Head of Adecco Analytics, The Adecco Group

Ed Broadhead was the 2017 Global CEO for One Month at the Adecco Group. After an extensive selection process in his home country of the UK and a global boot camp, he was selected out of 117,000 applicants worldwide. As Global CEO for One Month, he worked alongside Alain Dehaze, CEO of the Adecco Group. The Adecco Group is the leading HR solutions provider active in over 60 markets worldwide with its ecosystem of brands. As a Fortune 500 company, the Adecco Group is striving to make the future work for everyone and provide not only state of the art solutions to its clients but all of its customers, including more than 700,000 associates all around the globe. During the program, Ed got to shadow Mr. Dehaze during all his meetings and was asked to give feedback, debriefs and foster a culture of reverse mentoring.

Welcome to Take It from the Top, a podcast brought to you by the Recruitment Innovation Exchange (also known as RIX). On Take It from the Top, we interview leaders within the recruitment industry to discuss various pressing topics within the sector.

This week we have another special “millennial madness” episode as Ben Weiner, Content Specialist at Bullhorn, interviews Ed Broadhead, Head of Adecco Analytics and Global CEO for One Month at The Adecco GroupEd discusses how this global recruitment firm is leading the charge to ensure AI becomes a gold standard within its business and the industry.

RIX: Hello everyone and welcome to another episode of Take It from the Top, episode number 19, brought to you by the Recruitment Innovation Exchange. I’m your host Ben Weiner, content marketing specialist at Bullhorn, and today we have another special “millennial madness” episode for you as we welcome on another Adecco Global CEO for One Month from 2017, Ed Broadhead.

Hi Ed. How are you?

Ed Broadhead: Hi Ben. A pleasure to be here, I’m very well. How are you?

RIX: I’m great. I’m very excited to learn more about your role as head of Adecco analytics, as well as your time as the Global CEO for One Month at The Adecco Group. But first, I’d like to know a little bit about yourself. Where’d you grow up?

EB: Sure. Well I was born in the UK, born near London. My family actually moved to New Zealand for a time, so I’m a New Zealand citizen as well. But then when I was age nine or 10, I move back to the UK to finish all my schooling there.
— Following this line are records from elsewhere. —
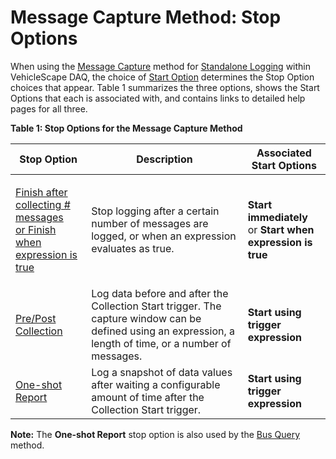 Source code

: # Message Capture Method: Stop Options

When using the [Message Capture](../collections-and-methods-message-capture-method/) method for [Standalone Logging](../../) within VehicleScape DAQ, the choice of [Start Option](../collections-and-methods-message-capture-method/message-capture-method-start-options.md) determines the Stop Option choices that appear. Table 1 summarizes the three options, shows the Start Options that each is associated with, and contains links to detailed help pages for all three.

**Table 1: Stop Options for the Message Capture Method**

| Stop Option                                                                                                                                                                                                                                                                                                      | Description                                                                                                                                               | Associated Start Options                                                                       |
| ---------------------------------------------------------------------------------------------------------------------------------------------------------------------------------------------------------------------------------------------------------------------------------------------------------------- | --------------------------------------------------------------------------------------------------------------------------------------------------------- | ---------------------------------------------------------------------------------------------- |
| <p><a href="message-capture-method-stop-options-finish-after-collecting-messages-or-when-expression-is-true.md">Finish after collecting # messages</a><br><a href="message-capture-method-stop-options-finish-after-collecting-messages-or-when-expression-is-true.md">or Finish when expression is true</a></p> | Stop logging after a certain number of messages are logged, or when an expression evaluates as true.                                                      | <p><strong>Start immediately</strong><br>or <strong>Start when expression is true</strong></p> |
| [Pre/Post Collection](message-capture-method-stop-options-pre-post-collection.md)                                                                                                                                                                                                                                | Log data before and after the Collection Start trigger. The capture window can be defined using an expression, a length of time, or a number of messages. | **Start using trigger expression**                                                             |
| [One-shot Report](message-capture-method-stop-options-one-shot-report.md)                                                                                                                                                                                                                                        | Log a snapshot of data values after waiting a configurable amount of time after the Collection Start trigger.                                             | **Start using trigger expression**                                                             |

**Note:** The **One-shot Report** stop option is also used by the [Bus Query](../collections-and-methods-bus-query-method.md) method.
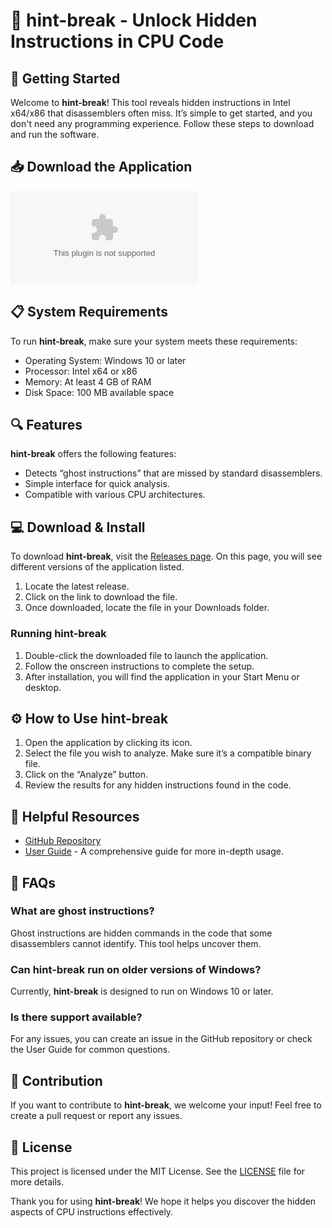 # 🌟 hint-break - Unlock Hidden Instructions in CPU Code

## 🚀 Getting Started
Welcome to **hint-break**! This tool reveals hidden instructions in Intel x64/x86 that disassemblers often miss. It’s simple to get started, and you don't need any programming experience. Follow these steps to download and run the software.

## 📥 Download the Application
[![Download hint-break](https://raw.githubusercontent.com/sidd0227/hint-break/main/dollmaker/hint-break.zip)](https://raw.githubusercontent.com/sidd0227/hint-break/main/dollmaker/hint-break.zip)

## 📋 System Requirements
To run **hint-break**, make sure your system meets these requirements:
- Operating System: Windows 10 or later
- Processor: Intel x64 or x86
- Memory: At least 4 GB of RAM
- Disk Space: 100 MB available space

## 🔍 Features
**hint-break** offers the following features:
- Detects “ghost instructions” that are missed by standard disassemblers.
- Simple interface for quick analysis.
- Compatible with various CPU architectures.

## 💻 Download & Install
To download **hint-break**, visit the [Releases page](https://raw.githubusercontent.com/sidd0227/hint-break/main/dollmaker/hint-break.zip). On this page, you will see different versions of the application listed.

1. Locate the latest release.
2. Click on the link to download the file.
3. Once downloaded, locate the file in your Downloads folder.

### Running hint-break
1. Double-click the downloaded file to launch the application.
2. Follow the onscreen instructions to complete the setup.
3. After installation, you will find the application in your Start Menu or desktop.

## ⚙️ How to Use hint-break
1. Open the application by clicking its icon.
2. Select the file you wish to analyze. Make sure it’s a compatible binary file.
3. Click on the “Analyze” button.
4. Review the results for any hidden instructions found in the code.

## 🔗 Helpful Resources
- [GitHub Repository](https://raw.githubusercontent.com/sidd0227/hint-break/main/dollmaker/hint-break.zip)
- [User Guide](https://raw.githubusercontent.com/sidd0227/hint-break/main/dollmaker/hint-break.zip) - A comprehensive guide for more in-depth usage.

## 🙋 FAQs
### What are ghost instructions?
Ghost instructions are hidden commands in the code that some disassemblers cannot identify. This tool helps uncover them.

### Can hint-break run on older versions of Windows?
Currently, **hint-break** is designed to run on Windows 10 or later.

### Is there support available?
For any issues, you can create an issue in the GitHub repository or check the User Guide for common questions.

## 🤝 Contribution
If you want to contribute to **hint-break**, we welcome your input! Feel free to create a pull request or report any issues.

## 🌟 License
This project is licensed under the MIT License. See the [LICENSE](https://raw.githubusercontent.com/sidd0227/hint-break/main/dollmaker/hint-break.zip) file for more details.

Thank you for using **hint-break**! We hope it helps you discover the hidden aspects of CPU instructions effectively.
RIX: So where did you study at school?

EB: I started in a little town called Sevenoaks, just south of London. Then after school I went to university in Cambridge, but spent a year of that in Paris studying abroad.

RIX: What did you study in school?

EB: I studied Engineering. Very general engineering, all things mechanical, civil, fluid, or electrical engineering, but with a particular focus actually around energy, climate change, sustainability, and how we can tackle that massive global challenge.

RIX: What are some of your hobbies?

EB: I love sports. I played tennis and rugby. I live in Zurich in Switzerland and it’s pretty good ski season right now as well. But if I can’t get out to the slopes or the court, I’ll be hanging out with friends, watching Netflix or other streaming services available.

RIX: Nice. Is there a particular show on Netflix right now that has piqued your interest?

EB: Well I guess it’s not on Netflix, but in preparation for the final season I’m rewatching Game of Thrones. I can’t work out whether terribly sad or not, but I’m primed for the last season coming out.

RIX: I’m also very excited for that last season!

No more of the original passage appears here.